YOUR OBJECTIVE –
Your answer should hold every line of the records below that contains the string "linguistic".

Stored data
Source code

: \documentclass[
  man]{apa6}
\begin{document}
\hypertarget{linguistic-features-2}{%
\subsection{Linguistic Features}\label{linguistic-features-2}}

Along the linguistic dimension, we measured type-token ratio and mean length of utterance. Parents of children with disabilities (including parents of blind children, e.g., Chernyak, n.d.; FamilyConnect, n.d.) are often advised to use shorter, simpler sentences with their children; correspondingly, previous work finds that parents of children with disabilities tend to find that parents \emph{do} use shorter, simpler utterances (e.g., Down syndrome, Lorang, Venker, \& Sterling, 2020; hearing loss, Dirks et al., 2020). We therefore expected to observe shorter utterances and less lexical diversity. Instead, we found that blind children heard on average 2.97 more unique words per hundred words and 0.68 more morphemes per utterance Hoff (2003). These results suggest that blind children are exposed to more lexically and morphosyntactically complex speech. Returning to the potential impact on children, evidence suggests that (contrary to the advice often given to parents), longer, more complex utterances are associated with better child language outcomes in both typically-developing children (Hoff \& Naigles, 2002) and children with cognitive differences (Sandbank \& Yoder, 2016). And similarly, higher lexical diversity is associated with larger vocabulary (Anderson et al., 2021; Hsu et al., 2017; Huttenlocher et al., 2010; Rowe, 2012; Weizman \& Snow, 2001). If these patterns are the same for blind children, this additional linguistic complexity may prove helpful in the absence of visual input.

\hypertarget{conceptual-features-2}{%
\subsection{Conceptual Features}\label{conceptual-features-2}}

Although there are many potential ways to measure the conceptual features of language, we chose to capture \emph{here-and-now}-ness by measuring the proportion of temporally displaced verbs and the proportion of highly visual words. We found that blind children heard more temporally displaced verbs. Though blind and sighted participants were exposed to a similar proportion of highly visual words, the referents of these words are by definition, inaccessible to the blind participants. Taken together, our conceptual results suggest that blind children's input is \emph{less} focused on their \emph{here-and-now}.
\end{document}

EXPECTED ANSWER –
\hypertarget{linguistic-features-2}{%
\subsection{Linguistic Features}\label{linguistic-features-2}}
Along the linguistic dimension, we measured type-token ratio and mean length of utterance. Parents of children with disabilities (including parents of blind children, e.g., Chernyak, n.d.; FamilyConnect, n.d.) are often advised to use shorter, simpler sentences with their children; correspondingly, previous work finds that parents of children with disabilities tend to find that parents \emph{do} use shorter, simpler utterances (e.g., Down syndrome, Lorang, Venker, \& Sterling, 2020; hearing loss, Dirks et al., 2020). We therefore expected to observe shorter utterances and less lexical diversity. Instead, we found that blind children heard on average 2.97 more unique words per hundred words and 0.68 more morphemes per utterance Hoff (2003). These results suggest that blind children are exposed to more lexically and morphosyntactically complex speech. Returning to the potential impact on children, evidence suggests that (contrary to the advice often given to parents), longer, more complex utterances are associated with better child language outcomes in both typically-developing children (Hoff \& Naigles, 2002) and children with cognitive differences (Sandbank \& Yoder, 2016). And similarly, higher lexical diversity is associated with larger vocabulary (Anderson et al., 2021; Hsu et al., 2017; Huttenlocher et al., 2010; Rowe, 2012; Weizman \& Snow, 2001). If these patterns are the same for blind children, this additional linguistic complexity may prove helpful in the absence of visual input.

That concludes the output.